Pour acquérir un certain vocabulaire de base, j'ai commencé mes enquêtes avec les questionnaires du Glossaire des Patois de la Suisse romande, mis à ma disposition par Mlle R. Balderer. Avant de questionner mes témoins sur l'agriculture p. e., j'ai pris part moi-même à tous les travaux de la saison, à tel point qu'aucun des mots collectionnés plus tard dans ce domaine n'est resté pour moi quelque chose d'abstrait, tous étaient chargés de souvenirs personnels de mon « apprentissage ».
Plus tard, quand le patois me fut devenu quelque peu familier, je me suis appliquée à saisir sur le vif le plus d'expressions et de faits possible, à diriger la conversation sur les conditions de vie et les coutumes d'autrefois et à me faire expliquer, en patois, les méthodes et l'organisation de l'approvisionnement.

Tous mes matériaux ont été consciencieusement contrôlés auprès de mes différents témoins.

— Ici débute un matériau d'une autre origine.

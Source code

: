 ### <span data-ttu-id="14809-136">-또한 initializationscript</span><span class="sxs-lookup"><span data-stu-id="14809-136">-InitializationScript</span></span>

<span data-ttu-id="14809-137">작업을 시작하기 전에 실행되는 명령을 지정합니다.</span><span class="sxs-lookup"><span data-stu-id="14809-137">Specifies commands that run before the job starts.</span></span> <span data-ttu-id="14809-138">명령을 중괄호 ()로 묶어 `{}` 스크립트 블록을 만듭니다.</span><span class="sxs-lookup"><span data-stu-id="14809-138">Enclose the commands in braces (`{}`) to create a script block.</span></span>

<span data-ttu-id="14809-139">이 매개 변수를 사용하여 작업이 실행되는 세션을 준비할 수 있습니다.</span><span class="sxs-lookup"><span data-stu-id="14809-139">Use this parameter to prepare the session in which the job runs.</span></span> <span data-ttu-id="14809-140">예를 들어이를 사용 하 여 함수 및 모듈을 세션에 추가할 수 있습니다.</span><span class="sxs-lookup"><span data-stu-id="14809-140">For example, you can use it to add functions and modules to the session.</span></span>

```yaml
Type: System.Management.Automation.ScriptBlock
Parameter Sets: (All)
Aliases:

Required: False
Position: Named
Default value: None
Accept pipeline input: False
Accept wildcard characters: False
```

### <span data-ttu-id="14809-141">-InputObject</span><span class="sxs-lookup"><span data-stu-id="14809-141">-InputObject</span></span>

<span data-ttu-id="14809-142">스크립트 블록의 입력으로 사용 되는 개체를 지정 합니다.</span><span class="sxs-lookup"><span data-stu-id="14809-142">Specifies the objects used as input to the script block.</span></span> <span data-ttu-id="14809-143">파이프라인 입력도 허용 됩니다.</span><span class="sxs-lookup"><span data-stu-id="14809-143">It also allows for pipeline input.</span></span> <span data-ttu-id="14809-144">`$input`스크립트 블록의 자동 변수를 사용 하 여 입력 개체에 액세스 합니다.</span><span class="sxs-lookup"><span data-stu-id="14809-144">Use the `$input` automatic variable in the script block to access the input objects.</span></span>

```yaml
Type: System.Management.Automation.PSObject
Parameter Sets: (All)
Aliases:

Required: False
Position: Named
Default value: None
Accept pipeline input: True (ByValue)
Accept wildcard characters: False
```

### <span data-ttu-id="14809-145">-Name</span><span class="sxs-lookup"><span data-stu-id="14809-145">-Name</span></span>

J'ai eu la grande chance de trouver d'excellents témoins au Cergneux même. Un peu méfiants avant de me connaître, les « Cergnolains » se sont ouverts à moi avec une gentillesse touchante et dès les premiers contacts une chaude amitié s'est établie entre nous. Je pense tout particulièrement à la maison Revaz où trois générations vivent ensemble en parfaite entente. Mme Eugénie Revaz, âgée de 75 ans, a été indiscutablement mon meilleur témoin. Intelligente, experte - et d'une manière extraordinaire - en tout ce qui concerne la vie campagnarde, douée d'une très bonne mémoire pour les choses et les mots d'autrefois, elle m'a fourni un grand nombre d'expressions tombées maintenant dans l'oubli, et je lui dois la plus grande partie de mes matériaux. Sa patience et son indulgence, ainsi que son égale bonne humeur me remplissaient de plus en plus d'admiration et de reconnaissance. Combien d'heures et de journées ai-je passées soit dans sa maison avec elle seule ou en compagnie de sa fille Lea Gay (50 ans) et de sa petite fille Miette (23 ans) qui la secondaient ou la relayaient dans sa tâche de « professeur », soit à la campagne en travaillant avec sa famille. Miette, qui a toujours vécu avec ses parents et ses grands-parents dans la tradition du patois, le parle encore très bien et avec beaucoup de sûreté.

Pour tout ce qui concerne la chasse et le travail à la forêt, j'ai pu me renseigner auprès de M. Louis Fleutry (77 ans), grand chasseur en son temps, mais malheureusement infirme depuis plus de 40 ans.

Dès le début de mes séjours, on m'avait mise en rapport avec Mme Marianne Gross (82 ans), ancienne institutrice, et avec sa fille, Mlle Mathilde Gross (54 ans). Chez elles, à la Leneire, j'ai été également accueillie à cœur ouvert et je me souviendrai toujours des entrevues que Mme Marianne m'a accordés régulièrement pendant tous mes séjours.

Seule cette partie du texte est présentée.